START Recorded information
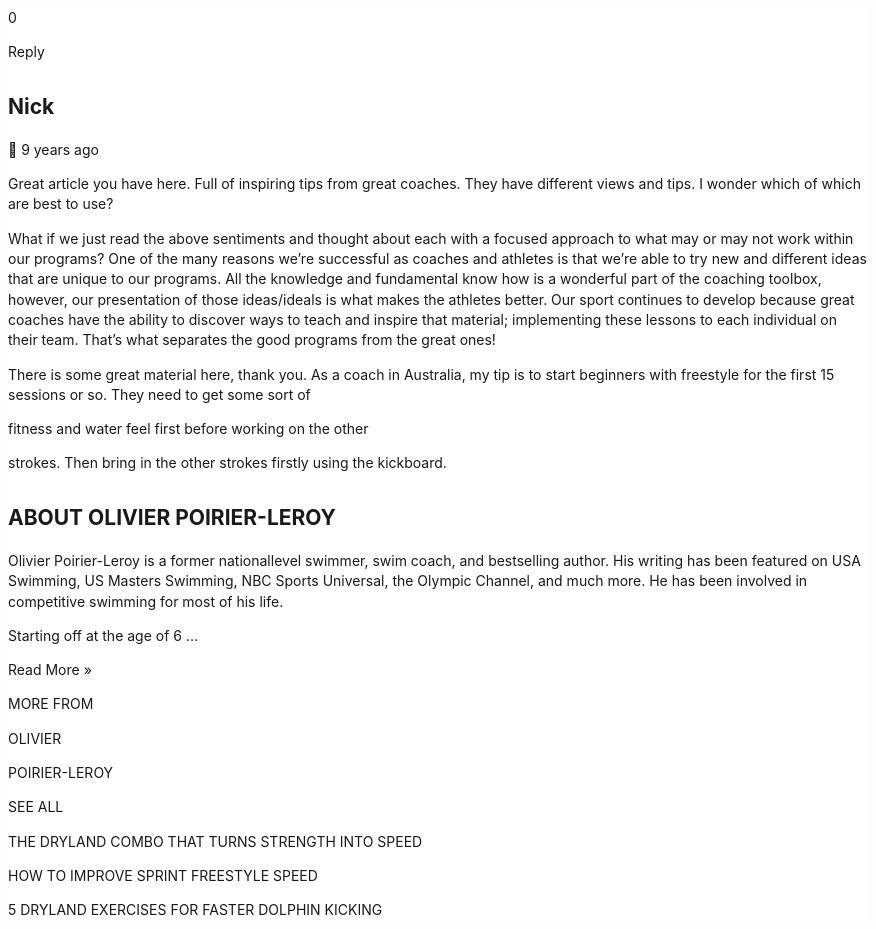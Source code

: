 0

Reply

## Nick

 9 years ago





Great article you have here. Full of inspiring tips from great coaches. They have different views and tips. I wonder which of which are best to use?



What if we just read the above sentiments and thought about each with a focused approach to what may or may not work within our programs? One of the many reasons weʼre successful as coaches and athletes is that weʼre able to try new and different ideas that are unique to our programs. All the knowledge and fundamental know how is a wonderful part of the coaching toolbox, however, our presentation of those ideas/ideals is what makes the athletes better. Our sport continues to develop because great coaches have the ability to discover ways to teach and inspire that material; implementing these lessons to each individual on their team. Thatʼs what separates the good programs from the great ones!



There is some great material here, thank you. As a coach in Australia, my tip is to start beginners with freestyle for the first 15 sessions or so. They need to get some sort of

fitness and water feel first before working on the other





strokes. Then bring in the other strokes firstly using the kickboard.



## ABOUT OLIVIER POIRIER-LEROY

Olivier Poirier-Leroy is a former nationallevel swimmer, swim coach, and bestselling author. His writing has been featured on USA Swimming, US Masters Swimming, NBC Sports Universal, the Olympic Channel, and much more. He has been involved in competitive swimming for most of his life.

Starting off at the age of 6 …

Read More »

MORE FROM

OLIVIER

POIRIER-LEROY

SEE ALL

THE DRYLAND COMBO THAT TURNS STRENGTH INTO SPEED

HOW TO IMPROVE SPRINT FREESTYLE SPEED

5 DRYLAND EXERCISES FOR FASTER DOLPHIN KICKING
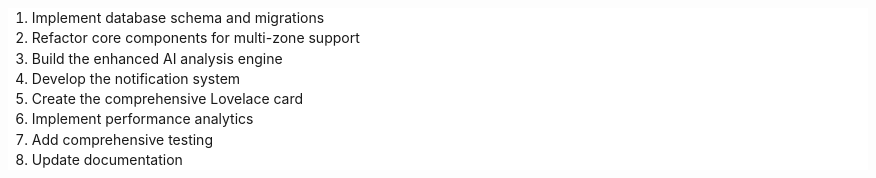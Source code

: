 1. Implement database schema and migrations
2. Refactor core components for multi-zone support
3. Build the enhanced AI analysis engine
4. Develop the notification system
5. Create the comprehensive Lovelace card
6. Implement performance analytics
7. Add comprehensive testing
8. Update documentation
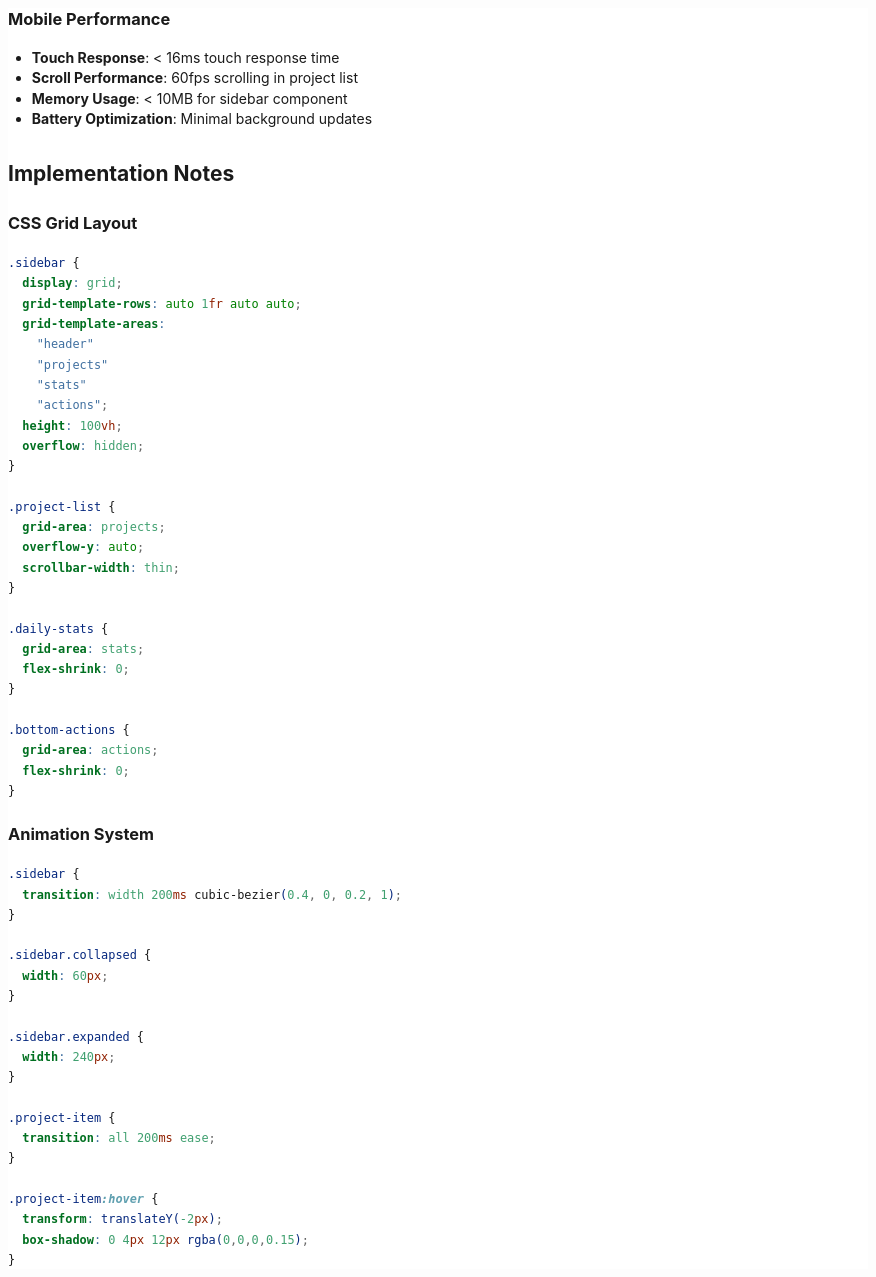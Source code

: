 ### Mobile Performance
- **Touch Response**: < 16ms touch response time
- **Scroll Performance**: 60fps scrolling in project list
- **Memory Usage**: < 10MB for sidebar component
- **Battery Optimization**: Minimal background updates

## Implementation Notes

### CSS Grid Layout
```css
.sidebar {
  display: grid;
  grid-template-rows: auto 1fr auto auto;
  grid-template-areas:
    "header"
    "projects"
    "stats"
    "actions";
  height: 100vh;
  overflow: hidden;
}

.project-list {
  grid-area: projects;
  overflow-y: auto;
  scrollbar-width: thin;
}

.daily-stats {
  grid-area: stats;
  flex-shrink: 0;
}

.bottom-actions {
  grid-area: actions;
  flex-shrink: 0;
}
```

### Animation System
```css
.sidebar {
  transition: width 200ms cubic-bezier(0.4, 0, 0.2, 1);
}

.sidebar.collapsed {
  width: 60px;
}

.sidebar.expanded {
  width: 240px;
}

.project-item {
  transition: all 200ms ease;
}

.project-item:hover {
  transform: translateY(-2px);
  box-shadow: 0 4px 12px rgba(0,0,0,0.15);
}
```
END Recorded information
What needs to be done: Please give the number of lines with "list" in the entries above, and write no other text.

Written response: 2